- TASK -
Beginning at the line containing "- Test data management", repeat each line below exactly up to and including the line containing "#### 案例：以太坊的EIP流程与社群力量". Do not repeat the pictures.

Stored data:
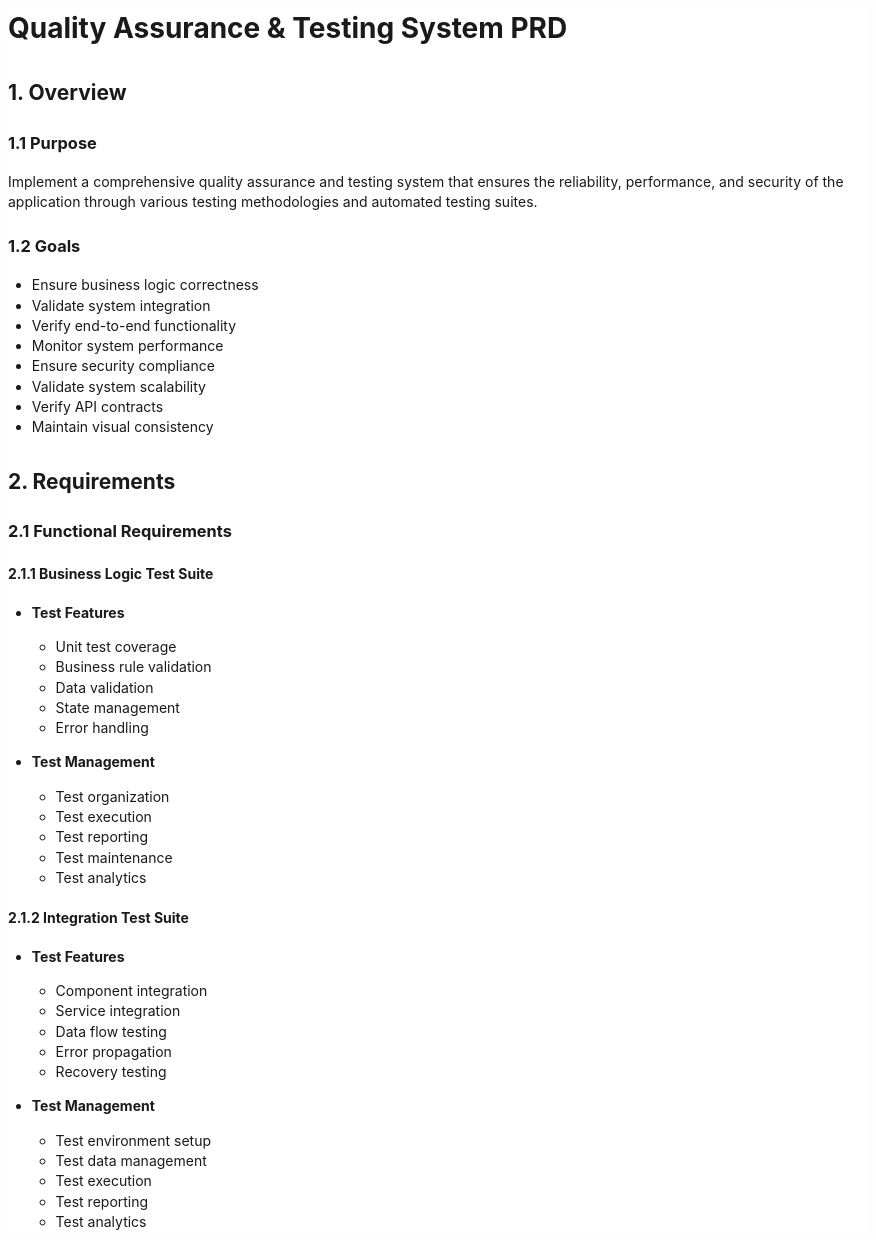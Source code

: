 # Quality Assurance & Testing System PRD

## 1. Overview

### 1.1 Purpose
Implement a comprehensive quality assurance and testing system that ensures the reliability, performance, and security of the application through various testing methodologies and automated testing suites.

### 1.2 Goals
- Ensure business logic correctness
- Validate system integration
- Verify end-to-end functionality
- Monitor system performance
- Ensure security compliance
- Validate system scalability
- Verify API contracts
- Maintain visual consistency

## 2. Requirements

### 2.1 Functional Requirements

#### 2.1.1 Business Logic Test Suite
- **Test Features**
  - Unit test coverage
  - Business rule validation
  - Data validation
  - State management
  - Error handling

- **Test Management**
  - Test organization
  - Test execution
  - Test reporting
  - Test maintenance
  - Test analytics

#### 2.1.2 Integration Test Suite
- **Test Features**
  - Component integration
  - Service integration
  - Data flow testing
  - Error propagation
  - Recovery testing

- **Test Management**
  - Test environment setup
  - Test data management
  - Test execution
  - Test reporting
  - Test analytics
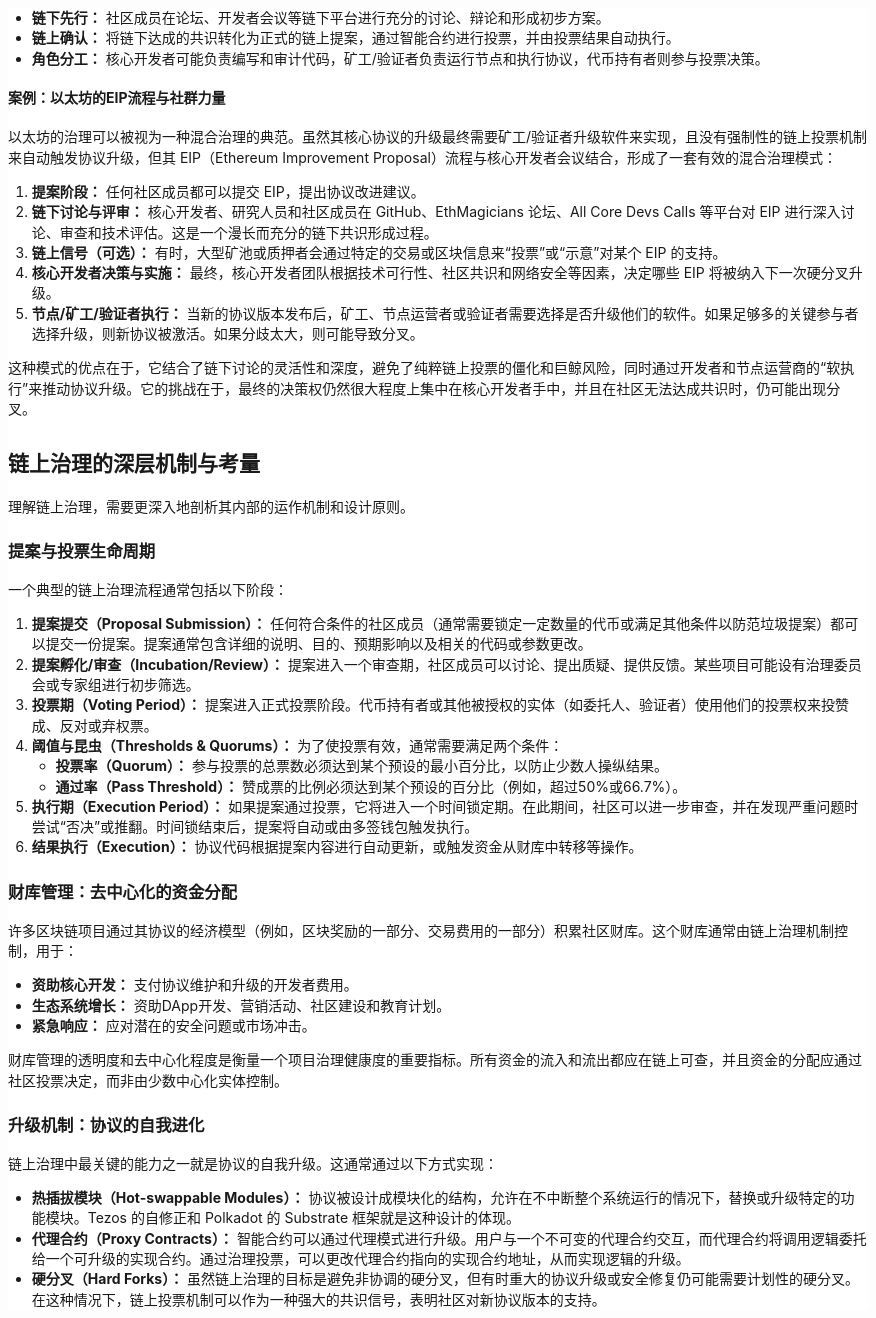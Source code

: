 *   **链下先行：** 社区成员在论坛、开发者会议等链下平台进行充分的讨论、辩论和形成初步方案。
*   **链上确认：** 将链下达成的共识转化为正式的链上提案，通过智能合约进行投票，并由投票结果自动执行。
*   **角色分工：** 核心开发者可能负责编写和审计代码，矿工/验证者负责运行节点和执行协议，代币持有者则参与投票决策。

#### 案例：以太坊的EIP流程与社群力量

以太坊的治理可以被视为一种混合治理的典范。虽然其核心协议的升级最终需要矿工/验证者升级软件来实现，且没有强制性的链上投票机制来自动触发协议升级，但其 EIP（Ethereum Improvement Proposal）流程与核心开发者会议结合，形成了一套有效的混合治理模式：

1.  **提案阶段：** 任何社区成员都可以提交 EIP，提出协议改进建议。
2.  **链下讨论与评审：** 核心开发者、研究人员和社区成员在 GitHub、EthMagicians 论坛、All Core Devs Calls 等平台对 EIP 进行深入讨论、审查和技术评估。这是一个漫长而充分的链下共识形成过程。
3.  **链上信号（可选）：** 有时，大型矿池或质押者会通过特定的交易或区块信息来“投票”或“示意”对某个 EIP 的支持。
4.  **核心开发者决策与实施：** 最终，核心开发者团队根据技术可行性、社区共识和网络安全等因素，决定哪些 EIP 将被纳入下一次硬分叉升级。
5.  **节点/矿工/验证者执行：** 当新的协议版本发布后，矿工、节点运营者或验证者需要选择是否升级他们的软件。如果足够多的关键参与者选择升级，则新协议被激活。如果分歧太大，则可能导致分叉。

这种模式的优点在于，它结合了链下讨论的灵活性和深度，避免了纯粹链上投票的僵化和巨鲸风险，同时通过开发者和节点运营商的“软执行”来推动协议升级。它的挑战在于，最终的决策权仍然很大程度上集中在核心开发者手中，并且在社区无法达成共识时，仍可能出现分叉。

## 链上治理的深层机制与考量

理解链上治理，需要更深入地剖析其内部的运作机制和设计原则。

### 提案与投票生命周期

一个典型的链上治理流程通常包括以下阶段：

1.  **提案提交（Proposal Submission）：** 任何符合条件的社区成员（通常需要锁定一定数量的代币或满足其他条件以防范垃圾提案）都可以提交一份提案。提案通常包含详细的说明、目的、预期影响以及相关的代码或参数更改。
2.  **提案孵化/审查（Incubation/Review）：** 提案进入一个审查期，社区成员可以讨论、提出质疑、提供反馈。某些项目可能设有治理委员会或专家组进行初步筛选。
3.  **投票期（Voting Period）：** 提案进入正式投票阶段。代币持有者或其他被授权的实体（如委托人、验证者）使用他们的投票权来投赞成、反对或弃权票。
4.  **阈值与昆虫（Thresholds & Quorums）：** 为了使投票有效，通常需要满足两个条件：
    *   **投票率（Quorum）：** 参与投票的总票数必须达到某个预设的最小百分比，以防止少数人操纵结果。
    *   **通过率（Pass Threshold）：** 赞成票的比例必须达到某个预设的百分比（例如，超过50%或66.7%）。
5.  **执行期（Execution Period）：** 如果提案通过投票，它将进入一个时间锁定期。在此期间，社区可以进一步审查，并在发现严重问题时尝试“否决”或推翻。时间锁结束后，提案将自动或由多签钱包触发执行。
6.  **结果执行（Execution）：** 协议代码根据提案内容进行自动更新，或触发资金从财库中转移等操作。

### 财库管理：去中心化的资金分配

许多区块链项目通过其协议的经济模型（例如，区块奖励的一部分、交易费用的一部分）积累社区财库。这个财库通常由链上治理机制控制，用于：

*   **资助核心开发：** 支付协议维护和升级的开发者费用。
*   **生态系统增长：** 资助DApp开发、营销活动、社区建设和教育计划。
*   **紧急响应：** 应对潜在的安全问题或市场冲击。

财库管理的透明度和去中心化程度是衡量一个项目治理健康度的重要指标。所有资金的流入和流出都应在链上可查，并且资金的分配应通过社区投票决定，而非由少数中心化实体控制。

### 升级机制：协议的自我进化

链上治理中最关键的能力之一就是协议的自我升级。这通常通过以下方式实现：

*   **热插拔模块（Hot-swappable Modules）：** 协议被设计成模块化的结构，允许在不中断整个系统运行的情况下，替换或升级特定的功能模块。Tezos 的自修正和 Polkadot 的 Substrate 框架就是这种设计的体现。
*   **代理合约（Proxy Contracts）：** 智能合约可以通过代理模式进行升级。用户与一个不可变的代理合约交互，而代理合约将调用逻辑委托给一个可升级的实现合约。通过治理投票，可以更改代理合约指向的实现合约地址，从而实现逻辑的升级。
*   **硬分叉（Hard Forks）：** 虽然链上治理的目标是避免非协调的硬分叉，但有时重大的协议升级或安全修复仍可能需要计划性的硬分叉。在这种情况下，链上投票机制可以作为一种强大的共识信号，表明社区对新协议版本的支持。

- PROBLEM SOLUTION -
  - Test data management
  - Test execution
  - Test reporting
  - Test analytics
Source code

: *   **链下先行：** 社区成员在论坛、开发者会议等链下平台进行充分的讨论、辩论和形成初步方案。
*   **链上确认：** 将链下达成的共识转化为正式的链上提案，通过智能合约进行投票，并由投票结果自动执行。
*   **角色分工：** 核心开发者可能负责编写和审计代码，矿工/验证者负责运行节点和执行协议，代币持有者则参与投票决策。

#### 案例：以太坊的EIP流程与社群力量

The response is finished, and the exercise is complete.